There are growing concerns that changes to the law on school closures could make it easier for local authorities to close rural schools.
Over the next five years Scottish Borders Council need to make £11 million of savings but whether school closures are being considered as part of the cut backs has not yet been revealed - SBC’s director of education, Glenn Rodger stressing that they are “at the start of the process of transforming the way we deliver education” and there are no specific proposals yet.
The last time Scottish Borders Council went through the school closure consultation process was in 2004 when Hutton, Burnmouth and Eccles/Leitholm Primary Schools were considered. Burnmouth and Hutton both closed but Eccles/Leitholm remained open and since 2009 has shared its headteacher with Coldstream Primary.
Education secretary Mike Russell stressed the educational benefit to pupils of shutting a school will remain a “central part of the decision-making process”.
The Scottish Government plans to change the existing legislation to clarify the presumption against closure that exists for rural schools.
In addition, clear financial information will have to be set out as part of any proposals to shut down a school. A proposal that councils would no longer need to show there would be an educational benefit to youngsters from shutting a school is not being taken forward.
Local MSP John Lamont believes that the change in the law will actually make it harder to close rural schools.
He said: “Rural schools can be the lifeblood of local communities, helping to ensure that children are educated in the area that they have grown up in. With the next nearest school not being for miles, it can make a huge difference to parents and their children to have a local option when it comes to schooling.
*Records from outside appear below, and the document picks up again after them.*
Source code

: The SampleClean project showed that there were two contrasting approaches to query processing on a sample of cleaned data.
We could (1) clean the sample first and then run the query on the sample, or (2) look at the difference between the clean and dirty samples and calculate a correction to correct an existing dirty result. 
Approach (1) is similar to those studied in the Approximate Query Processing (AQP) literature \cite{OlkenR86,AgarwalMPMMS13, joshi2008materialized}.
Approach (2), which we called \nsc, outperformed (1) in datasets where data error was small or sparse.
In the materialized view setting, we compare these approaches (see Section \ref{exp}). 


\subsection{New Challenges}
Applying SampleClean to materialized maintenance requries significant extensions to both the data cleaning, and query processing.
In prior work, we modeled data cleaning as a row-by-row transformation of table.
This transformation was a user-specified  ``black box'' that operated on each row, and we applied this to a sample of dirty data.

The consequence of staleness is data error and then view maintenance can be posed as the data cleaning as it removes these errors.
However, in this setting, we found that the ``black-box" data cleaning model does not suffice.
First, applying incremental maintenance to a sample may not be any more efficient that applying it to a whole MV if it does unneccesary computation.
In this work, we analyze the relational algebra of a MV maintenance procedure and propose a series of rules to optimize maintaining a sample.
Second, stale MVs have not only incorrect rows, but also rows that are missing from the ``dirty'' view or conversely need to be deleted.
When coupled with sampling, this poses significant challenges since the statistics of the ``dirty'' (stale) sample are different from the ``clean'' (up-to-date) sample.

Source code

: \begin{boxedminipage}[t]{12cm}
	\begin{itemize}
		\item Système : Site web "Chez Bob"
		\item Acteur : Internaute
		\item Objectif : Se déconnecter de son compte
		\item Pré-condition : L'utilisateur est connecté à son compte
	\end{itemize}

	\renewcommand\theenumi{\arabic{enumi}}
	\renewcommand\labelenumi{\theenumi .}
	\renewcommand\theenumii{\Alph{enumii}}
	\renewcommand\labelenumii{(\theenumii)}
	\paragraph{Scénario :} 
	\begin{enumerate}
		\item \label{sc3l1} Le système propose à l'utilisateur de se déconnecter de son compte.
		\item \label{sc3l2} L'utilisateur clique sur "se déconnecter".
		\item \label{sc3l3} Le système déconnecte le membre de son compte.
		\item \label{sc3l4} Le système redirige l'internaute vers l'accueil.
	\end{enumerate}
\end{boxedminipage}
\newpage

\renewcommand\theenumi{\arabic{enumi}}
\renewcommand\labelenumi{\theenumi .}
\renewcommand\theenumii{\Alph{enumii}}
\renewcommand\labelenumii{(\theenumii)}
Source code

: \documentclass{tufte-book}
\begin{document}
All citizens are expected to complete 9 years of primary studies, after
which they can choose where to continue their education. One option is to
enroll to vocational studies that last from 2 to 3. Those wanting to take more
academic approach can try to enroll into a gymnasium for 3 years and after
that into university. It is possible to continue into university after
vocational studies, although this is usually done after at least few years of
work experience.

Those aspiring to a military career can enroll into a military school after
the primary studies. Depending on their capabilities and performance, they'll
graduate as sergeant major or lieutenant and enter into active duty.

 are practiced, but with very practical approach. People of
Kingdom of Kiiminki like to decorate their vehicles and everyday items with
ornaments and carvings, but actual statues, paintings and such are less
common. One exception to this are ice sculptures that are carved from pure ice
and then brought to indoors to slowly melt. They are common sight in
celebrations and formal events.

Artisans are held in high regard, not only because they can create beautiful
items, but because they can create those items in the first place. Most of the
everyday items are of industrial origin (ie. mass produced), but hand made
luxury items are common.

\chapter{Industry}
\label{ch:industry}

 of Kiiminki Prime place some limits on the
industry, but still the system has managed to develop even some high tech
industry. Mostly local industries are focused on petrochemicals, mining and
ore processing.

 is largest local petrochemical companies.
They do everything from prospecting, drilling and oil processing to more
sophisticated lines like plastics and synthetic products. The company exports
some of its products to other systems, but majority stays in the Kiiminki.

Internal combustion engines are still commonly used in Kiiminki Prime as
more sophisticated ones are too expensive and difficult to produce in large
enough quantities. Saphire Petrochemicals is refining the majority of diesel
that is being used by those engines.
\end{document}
“However, with recent budget restraints rural schools have become the target for officials looking to cut their spending. It is often totally against the will of the community, who are all too often ignored in any final decision.
“These new rules promise to change that. The independent panel that will consider each closure will provide impartiality in any final decision. By also stopping further closure applications being made for five years after a decision, it will save schools from constant attempts to close them.”
“Most importantly however, the rules dictating that any closure must be for the benefit of the child look like they are here to stay. The priority must be the education well-being of the children affected, and I’m glad that this remains a major consideration.”